If we write a LINQ query to bring back our Customer data and only use Customer data in our view, SQL just executes 1 query and things are efficient:

Controller:

var result = db.Customer.ToList();

View:

@foreach (var item in Model) {
  <tr>
    <td>
      @Html.DisplayFor(modelItem => item.State)
    </td>
    <td>
      @Html.DisplayFor(modelItem => item.Name)
    </td>
  </tr>
}

Result:

Bringing back fields exclusive to the Customer model.

SQL Trace:

One "SQL:BatchCompleted" means only a single query ran.

As you can see, Entity Framework only ran one query against the database and we are getting good performance. Very nice!

If we go ahead and change our View to display some Order data though:

View:

@foreach (var item in Model) {
  <tr>
    <td>
      @Html.DisplayFor(modelItem => item.State)
    </td>
    <td>
      @Html.DisplayFor(modelItem => item.Name)
    </td>
<td>
      @Html.DisplayFor(modelItem => item.Orders.First().TotalCost)
    </td>
  </tr>
}

Result:

Now EF nows to bring dollar amounts back from our Order model.

SQL Trace:

The Order query is executed once for every customer — this could result in horrible performance.

Because of Lazy Loading, entity framework runs a query to retrieve an order for each customer! In my example data with 5 Customers with 1 Order each, Entity Framework runs 6 queries: 1 query to retrieve our Customers, and then 5 queries to retrieve orders for each of customers! Imagine if we were display more than 5 customer records — our SQL server would be getting slammed with queries!

The solution to this is to Eager Load the data. This means all of the data will be brought back in our initial query via a SQL JOIN. In order to do this, we just use the Include() method to retrieve all of the data up front:

Controller:

var result = db.Customer.Include(x => x.Orders).ToList();

Trace:

EF generated SQL might be ugly, but it is efficient in this case.

Entity Framework only executes 1 query. This causes a little bit more upfront overhead since it transfers the Order data all at once, which would be a waste if we didn't use that Order data in our View, but if we do plan to use Order data in our View, then using Include() reduces the number of queries that will run against the SQL server.

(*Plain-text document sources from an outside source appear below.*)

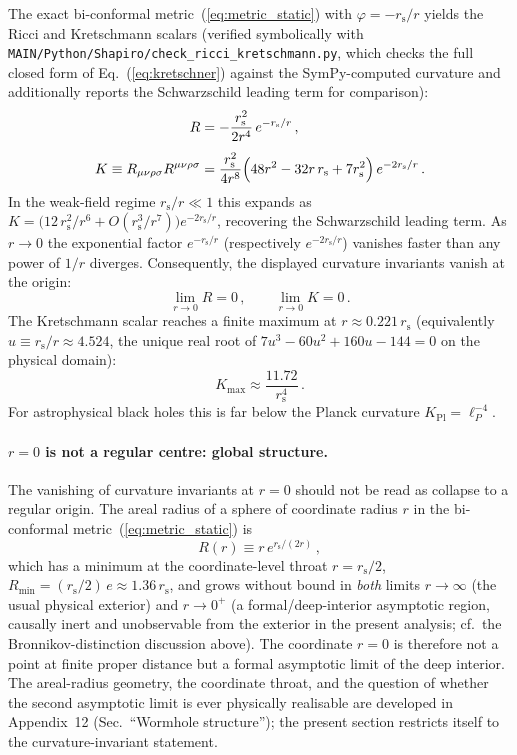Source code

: \documentclass[aps,prd,onecolumn,superscriptaddress,nofootinbib,showpacs,12pt]{revtex4-2}
\newcommand{\rs}{r_{\mathrm{s}}}
\begin{document}
The exact bi-conformal metric~(\ref{eq:metric_static}) with
$\varphi = -\rs/r$ yields the Ricci and Kretschmann scalars
(verified symbolically with
\texttt{MAIN/Python/Shapiro/check\_ricci\_kretschmann.py}, which checks
the full closed form of Eq.~(\ref{eq:kretschner}) against
the SymPy-computed curvature and additionally reports the
Schwarzschild leading term for comparison):
\begin{align}
  R &= -\frac{\rs^{2}}{2r^{4}}\,e^{-\rs/r}\,,
  \label{eq:ricci}\\[4pt]
  K \equiv R_{\mu\nu\rho\sigma}R^{\mu\nu\rho\sigma}
    &= \frac{\rs^{2}}{4r^{8}}\Bigl(48r^{2}-32r\,\rs+7\rs^{2}\Bigr)\,
       e^{-2\rs/r}\,.
  \label{eq:kretschner}
\end{align}
In the weak-field regime $\rs/r\ll 1$ this expands as
$K = \bigl(12\,\rs^{2}/r^{6}+O(\rs^{3}/r^{7})\bigr)e^{-2\rs/r}$,
recovering the Schwarzschild leading term.
As $r \to 0$ the exponential factor $e^{-\rs/r}$ (respectively
$e^{-2\rs/r}$) vanishes faster than any power of $1/r$
diverges.  Consequently, the displayed curvature invariants
vanish at the origin:
\begin{equation}\label{eq:K_limit}
  \lim_{r\to 0} R = 0\,,\qquad
  \lim_{r\to 0} K = 0\,.
\end{equation}
The Kretschmann scalar reaches a finite maximum at
$r \approx 0.221\,\rs$
(equivalently $u\equiv\rs/r\approx 4.524$, the unique real root of
$7u^{3}-60u^{2}+160u-144=0$ on the physical domain):
\begin{equation}\label{eq:K_max}
  K_{\max} \approx \frac{11.72}{\rs^{4}}\,.
\end{equation}
For astrophysical black holes this is far below the
Planck curvature $K_{\mathrm{Pl}} = \ell_{P}^{-4}$.

\paragraph{$r=0$ is not a regular centre: global structure.}
The vanishing of curvature invariants at $r=0$ should not
be read as collapse to a regular origin.  The areal radius
of a sphere of coordinate radius $r$ in the bi-conformal
metric~(\ref{eq:metric_static}) is
\begin{equation}\label{eq:areal}
  R(r) \equiv r\,e^{\rs/(2r)}\,,
\end{equation}
which has a minimum at the coordinate-level throat
$r=\rs/2$, $R_{\min} = (\rs/2)\,e \approx 1.36\,\rs$, and
grows without bound in \emph{both} limits $r\to\infty$ (the
usual physical exterior) and $r\to 0^{+}$ (a formal/deep-interior
asymptotic region, causally inert and unobservable from the
exterior in the present analysis; cf.\ the Bronnikov-distinction
discussion above).  The coordinate $r=0$ is therefore not a
point at finite proper distance but a formal asymptotic limit
of the deep interior.  The areal-radius geometry, the
coordinate throat, and the question of whether the second
asymptotic limit is ever physically realisable are developed
in Appendix~12 (Sec.~``Wormhole structure''); the present
section restricts itself to the curvature-invariant statement.
\end{document}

3. Sometimes it's OK to not use Entity Framework LINQ queries

By default, Entity Framework generates some pretty interesting queries (interesting at least in the sense that no normal human being would structure a query like this). For example, in SQL I could write:

SELECT
  State,
  Name,
  Address,
  Email
FROM
  Customer
WHERE
  CreateDate > '2016–04–01'

And the query generated by Entity Framework might look something like this:

-- Region Parameters
DECLARE @p__linq__0 DateTime2 = '2016–04–01 00:00:00.0000000'
-- EndRegion

SELECT
  [Extent1].[State] AS [State],
  [Extent1].[Name] AS [Name],
  [Extent1].[Address] AS [Address],
  [Extent1].[Email] AS [Email]
FROM 
  [dbo].[Customer] AS [Extent1]
WHERE 
  [Extent1].[CreateDate] > @p__linq__0

Extents? Parameters? Aliases? What's all of this extra junk in my query? Although the latter SQL statement works, it isn't the prettiest on the eyes. And this is the example of simple query. Once you start writing complex LINQ queries using Entity Framework that involve the likes of Join(), GroupBy(), etc… the raw SQL that gets generated can get hairy and inefficient. In those cases, I've learned that it is perfectly to rely on good old t-sql stored procedures:

string query = "EXEC dbo.USP_NiceAndCleanSqlQuery";

db.Database.ExecuteSqlCommand(query);

At the end of the day, we are using Entity Framework to make our lives easier. If a LINQ query gets too complicated or is generating inefficient queries, it is always fine to fall back on an old standby.